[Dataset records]
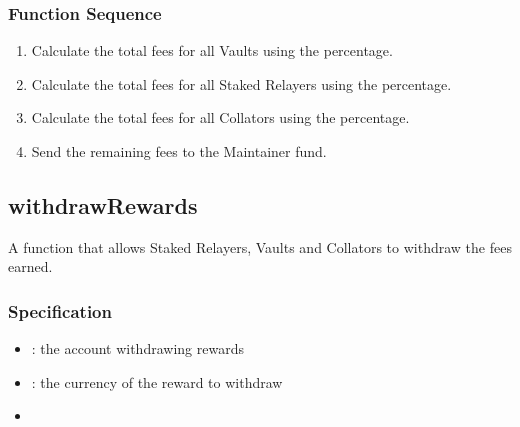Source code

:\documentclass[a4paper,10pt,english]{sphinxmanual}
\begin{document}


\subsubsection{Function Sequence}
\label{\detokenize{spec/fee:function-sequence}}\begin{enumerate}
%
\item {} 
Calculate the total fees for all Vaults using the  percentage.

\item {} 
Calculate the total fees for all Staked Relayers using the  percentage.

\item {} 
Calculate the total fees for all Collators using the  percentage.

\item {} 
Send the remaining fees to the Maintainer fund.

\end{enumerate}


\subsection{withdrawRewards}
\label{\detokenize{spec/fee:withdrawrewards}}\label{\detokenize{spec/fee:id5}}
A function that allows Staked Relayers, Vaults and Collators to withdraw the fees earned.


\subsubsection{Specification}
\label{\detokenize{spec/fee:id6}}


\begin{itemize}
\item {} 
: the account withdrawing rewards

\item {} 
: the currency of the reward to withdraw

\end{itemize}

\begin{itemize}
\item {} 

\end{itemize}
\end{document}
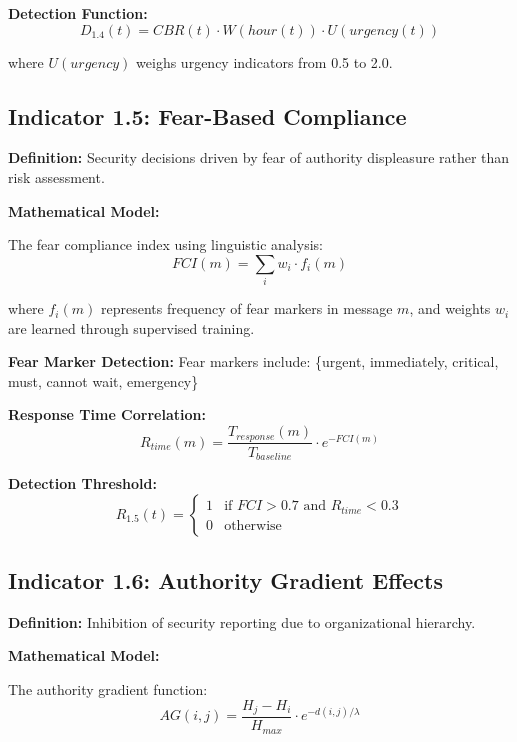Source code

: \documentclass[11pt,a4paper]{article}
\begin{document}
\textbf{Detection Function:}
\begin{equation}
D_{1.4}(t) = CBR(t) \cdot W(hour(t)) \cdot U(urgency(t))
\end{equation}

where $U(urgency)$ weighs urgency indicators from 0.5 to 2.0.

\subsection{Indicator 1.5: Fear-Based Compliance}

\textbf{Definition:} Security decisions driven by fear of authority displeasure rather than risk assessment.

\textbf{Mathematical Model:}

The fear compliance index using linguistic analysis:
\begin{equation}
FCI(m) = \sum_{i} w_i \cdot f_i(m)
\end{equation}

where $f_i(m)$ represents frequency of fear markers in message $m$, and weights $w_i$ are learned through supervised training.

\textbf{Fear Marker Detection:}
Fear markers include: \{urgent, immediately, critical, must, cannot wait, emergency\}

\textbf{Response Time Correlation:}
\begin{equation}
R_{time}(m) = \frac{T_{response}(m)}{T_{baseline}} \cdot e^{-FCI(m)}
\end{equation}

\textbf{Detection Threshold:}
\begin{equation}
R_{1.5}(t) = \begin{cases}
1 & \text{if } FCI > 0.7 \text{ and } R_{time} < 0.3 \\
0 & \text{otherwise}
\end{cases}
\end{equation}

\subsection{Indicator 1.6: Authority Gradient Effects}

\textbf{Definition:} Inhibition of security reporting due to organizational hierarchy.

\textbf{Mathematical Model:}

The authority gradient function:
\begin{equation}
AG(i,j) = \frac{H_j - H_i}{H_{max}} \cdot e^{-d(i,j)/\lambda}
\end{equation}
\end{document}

* * *

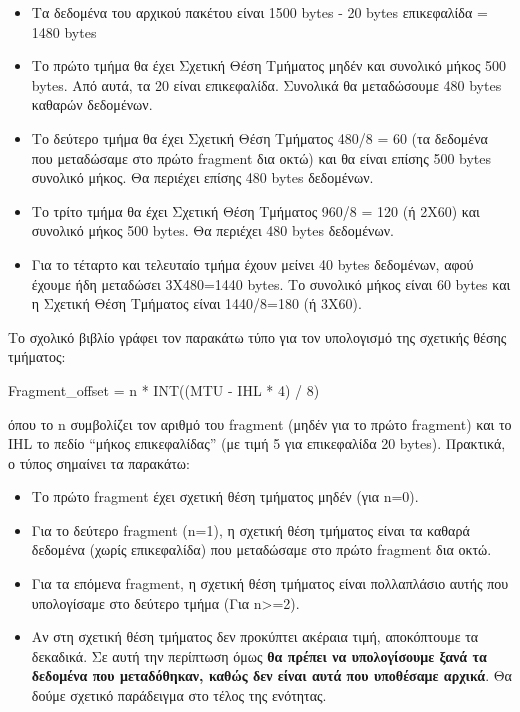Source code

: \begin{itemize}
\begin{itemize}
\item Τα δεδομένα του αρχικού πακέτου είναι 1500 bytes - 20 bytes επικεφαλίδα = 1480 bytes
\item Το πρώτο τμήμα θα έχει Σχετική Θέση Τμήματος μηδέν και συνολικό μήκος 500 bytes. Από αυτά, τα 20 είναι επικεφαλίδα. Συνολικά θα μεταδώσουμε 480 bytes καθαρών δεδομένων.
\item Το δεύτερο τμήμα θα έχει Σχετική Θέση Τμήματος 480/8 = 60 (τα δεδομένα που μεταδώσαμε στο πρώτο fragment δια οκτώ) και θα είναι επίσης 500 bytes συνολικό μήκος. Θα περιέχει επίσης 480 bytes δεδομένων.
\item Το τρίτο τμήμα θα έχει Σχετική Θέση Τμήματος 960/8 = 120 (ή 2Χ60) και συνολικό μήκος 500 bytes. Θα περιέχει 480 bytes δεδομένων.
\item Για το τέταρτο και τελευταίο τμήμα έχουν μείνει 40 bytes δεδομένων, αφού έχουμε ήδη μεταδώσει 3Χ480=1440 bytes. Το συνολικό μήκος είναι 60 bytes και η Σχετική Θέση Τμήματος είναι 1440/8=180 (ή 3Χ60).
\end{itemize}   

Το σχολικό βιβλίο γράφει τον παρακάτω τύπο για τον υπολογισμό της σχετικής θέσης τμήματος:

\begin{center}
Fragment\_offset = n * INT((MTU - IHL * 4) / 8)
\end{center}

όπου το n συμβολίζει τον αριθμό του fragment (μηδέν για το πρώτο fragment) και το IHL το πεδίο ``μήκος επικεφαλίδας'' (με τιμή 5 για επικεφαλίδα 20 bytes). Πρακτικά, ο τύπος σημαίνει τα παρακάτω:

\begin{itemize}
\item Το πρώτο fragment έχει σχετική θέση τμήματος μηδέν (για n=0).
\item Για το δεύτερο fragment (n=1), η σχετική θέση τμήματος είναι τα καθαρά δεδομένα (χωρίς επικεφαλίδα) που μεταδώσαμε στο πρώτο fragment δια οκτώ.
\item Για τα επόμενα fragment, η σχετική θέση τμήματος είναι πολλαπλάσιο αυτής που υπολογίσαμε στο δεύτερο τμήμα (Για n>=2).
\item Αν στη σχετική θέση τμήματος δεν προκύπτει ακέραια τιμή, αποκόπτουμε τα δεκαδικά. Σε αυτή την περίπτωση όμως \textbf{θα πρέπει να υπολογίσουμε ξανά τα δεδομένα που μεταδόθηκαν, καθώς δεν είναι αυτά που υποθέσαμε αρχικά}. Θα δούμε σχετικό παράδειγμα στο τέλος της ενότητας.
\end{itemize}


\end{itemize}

Description of the task: Copy out every line from the data above that has "bytes" in it.

Response area:
\item Τα δεδομένα του αρχικού πακέτου είναι 1500 bytes - 20 bytes επικεφαλίδα = 1480 bytes
\item Το πρώτο τμήμα θα έχει Σχετική Θέση Τμήματος μηδέν και συνολικό μήκος 500 bytes. Από αυτά, τα 20 είναι επικεφαλίδα. Συνολικά θα μεταδώσουμε 480 bytes καθαρών δεδομένων.
\item Το δεύτερο τμήμα θα έχει Σχετική Θέση Τμήματος 480/8 = 60 (τα δεδομένα που μεταδώσαμε στο πρώτο fragment δια οκτώ) και θα είναι επίσης 500 bytes συνολικό μήκος. Θα περιέχει επίσης 480 bytes δεδομένων.
\item Το τρίτο τμήμα θα έχει Σχετική Θέση Τμήματος 960/8 = 120 (ή 2Χ60) και συνολικό μήκος 500 bytes. Θα περιέχει 480 bytes δεδομένων.
\item Για το τέταρτο και τελευταίο τμήμα έχουν μείνει 40 bytes δεδομένων, αφού έχουμε ήδη μεταδώσει 3Χ480=1440 bytes. Το συνολικό μήκος είναι 60 bytes και η Σχετική Θέση Τμήματος είναι 1440/8=180 (ή 3Χ60).
όπου το n συμβολίζει τον αριθμό του fragment (μηδέν για το πρώτο fragment) και το IHL το πεδίο ``μήκος επικεφαλίδας'' (με τιμή 5 για επικεφαλίδα 20 bytes). Πρακτικά, ο τύπος σημαίνει τα παρακάτω:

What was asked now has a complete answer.